Brands are drowning in data but still can't answer the most important question: What's actually driving growth?
Marketing's purpose is to move the business forward. But in too many boardrooms, that story isn't adding up. The numbers speak for themselves. According to Gartner, 60% of CEOs have fired their CMOs for failing to evolve. CMSWire's 2025 State of the CMO report found that 69% of CMOs feel intense pressure to prove ROI.
The message is clear: Adapt or get replaced.
The Real Problem: ROAS Is A Mirage
Costs are rising. Consumer attention is fragmented. And marketing teams are still clinging to rigid playbooks and siloed dashboards that fail to capture true performance.

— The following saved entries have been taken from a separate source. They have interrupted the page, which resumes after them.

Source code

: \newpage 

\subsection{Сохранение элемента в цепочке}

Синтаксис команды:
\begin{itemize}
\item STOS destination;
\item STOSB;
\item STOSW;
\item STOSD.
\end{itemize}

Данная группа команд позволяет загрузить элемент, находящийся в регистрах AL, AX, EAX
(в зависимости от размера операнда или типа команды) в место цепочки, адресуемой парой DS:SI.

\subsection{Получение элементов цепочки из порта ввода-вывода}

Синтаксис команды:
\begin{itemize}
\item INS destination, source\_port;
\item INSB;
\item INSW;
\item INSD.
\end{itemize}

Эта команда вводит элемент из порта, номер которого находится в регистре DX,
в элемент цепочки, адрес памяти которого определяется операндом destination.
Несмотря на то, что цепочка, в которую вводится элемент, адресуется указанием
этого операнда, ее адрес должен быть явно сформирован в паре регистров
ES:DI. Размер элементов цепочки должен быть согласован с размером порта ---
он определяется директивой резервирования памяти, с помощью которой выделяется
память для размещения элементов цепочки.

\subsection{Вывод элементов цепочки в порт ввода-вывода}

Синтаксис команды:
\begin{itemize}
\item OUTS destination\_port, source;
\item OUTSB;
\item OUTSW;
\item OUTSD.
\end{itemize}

Here's what I see repeatedly: Attribution contradicts platform data; finance wants revenue while creative wants engagement; and everyone's pointing to return on ad spend (ROAS) as the measure that will save them.

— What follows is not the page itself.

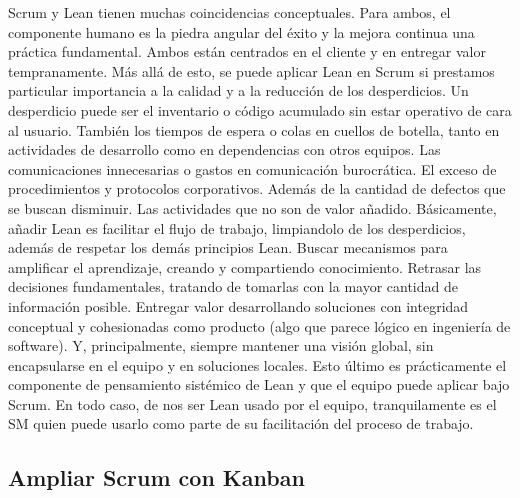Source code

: Scrum y Lean tienen muchas coincidencias conceptuales. Para ambos, el componente humano es la piedra angular del éxito y la mejora continua una práctica fundamental. Ambos están centrados en el cliente y en entregar valor tempranamente. Más allá de esto, se puede aplicar Lean en Scrum si prestamos particular importancia a la calidad y a la reducción de los desperdicios. Un desperdicio puede ser el inventario o código acumulado sin estar operativo de cara al usuario. También los tiempos de espera o colas en cuellos de botella, tanto en actividades de desarrollo como en dependencias con otros equipos. Las comunicaciones innecesarias o gastos en comunicación burocrática. El exceso de procedimientos y protocolos corporativos. Además de la cantidad de defectos que se buscan disminuir. Las actividades que no son de valor añadido. Básicamente, añadir Lean es facilitar el flujo de trabajo, limpiandolo de los desperdicios, además de respetar los demás principios Lean. Buscar mecanismos para amplificar el aprendizaje, creando y compartiendo conocimiento. Retrasar las decisiones fundamentales, tratando de tomarlas con la mayor cantidad de información posible. Entregar valor desarrollando soluciones con integridad conceptual y cohesionadas como producto (algo que parece lógico en ingeniería de software). Y, principalmente, siempre mantener una visión global, sin encapsularse en el equipo y en soluciones locales. Esto último es prácticamente el componente de pensamiento sistémico de Lean y que el equipo puede aplicar bajo Scrum. En todo caso, de nos ser Lean usado por el equipo, tranquilamente es el SM quien puede usarlo como parte de su facilitación del proceso de trabajo.

\subsection{Ampliar Scrum con Kanban}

But ROAS is just an illusion. It creates the appearance of a trackable metric—numbers that look great in a deck but don't reflect incremental impact. Just because a platform claims credit doesn't mean it earned it. If you're making decisions based on optics instead of outcomes, you're not solving for growth.
Replace Vanity With Accountability
That's why we use a system called BEATS. It separates signal from noise by putting the right metrics in the right order, with higher methods taking priority over lower ones:
• Business Metrics: If it doesn't show up in the profit and loss statement (P&L), it doesn't matter.

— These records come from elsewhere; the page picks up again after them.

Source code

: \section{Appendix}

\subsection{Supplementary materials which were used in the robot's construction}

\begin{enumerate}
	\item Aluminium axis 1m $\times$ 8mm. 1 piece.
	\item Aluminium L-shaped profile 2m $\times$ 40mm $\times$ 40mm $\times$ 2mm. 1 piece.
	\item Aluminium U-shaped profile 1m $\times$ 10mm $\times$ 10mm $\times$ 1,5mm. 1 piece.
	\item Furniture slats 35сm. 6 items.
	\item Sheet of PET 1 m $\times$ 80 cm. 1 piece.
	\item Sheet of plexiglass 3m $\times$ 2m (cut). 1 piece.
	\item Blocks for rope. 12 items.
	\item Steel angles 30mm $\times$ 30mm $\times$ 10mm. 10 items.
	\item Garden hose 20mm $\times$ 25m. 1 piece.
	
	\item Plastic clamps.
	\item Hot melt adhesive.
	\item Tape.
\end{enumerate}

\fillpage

• Experiments: Controlled tests to prove true impact.
• Analyses: Media mix modeling (MMM) and similar methods give directional insight.
• Tracking: Attribution helps fine-tune execution.
• Surveys: Supplementary context—your customers have a lot of useful insight.
This hierarchy creates clarity. If your attribution model says one thing but your incrementality tests say another, trust the test. And above all, trust the P&L. If your business isn't profitable, something is off.
We saw this play out with a direct-to-consumer (DTC) apparel brand. On paper, ROAS looked solid. But incrementality testing revealed 30% of paid conversions were actually cannibalizing organic sales. Shifting to a customer lifetime value (CLTV) and incrementality model increased lifetime value by 17% in a single quarter. That's the kind of insight that earns boardroom confidence.
What Execution Actually Looks Like
Data only matters if you can act on it.
Marketing, finance, analytics and creative must operate from the same scorecard. That means aligning on unified, business-relevant KPIs, relying on live dashboards that everyone trusts and maintaining the flexibility to pivot mid-flight. Above all, it means focusing on incrementality—not vanity metrics.
Internal alignment leads to faster decisions and sharper strategies, and proves that marketing drives growth.
What To Do Now
Growth isn't a guessing game. It's a discipline. And the only way to stay ahead is by embedding a test-and-learn culture across your organization.
Start by prioritizing experiments that isolate true lift. Reward your teams for what they learn—not just for being right. Anchor your measurement on metrics tied to revenue or earnings before interest, taxes, depreciation and amortization (EBITDA). And don't wait: Testing without action is just a delay tactic.
CMOs don't need more dashboards. They need to answer one question with clarity: Are we making the company more money?
If the answer isn't obvious, it's time to rethink your system.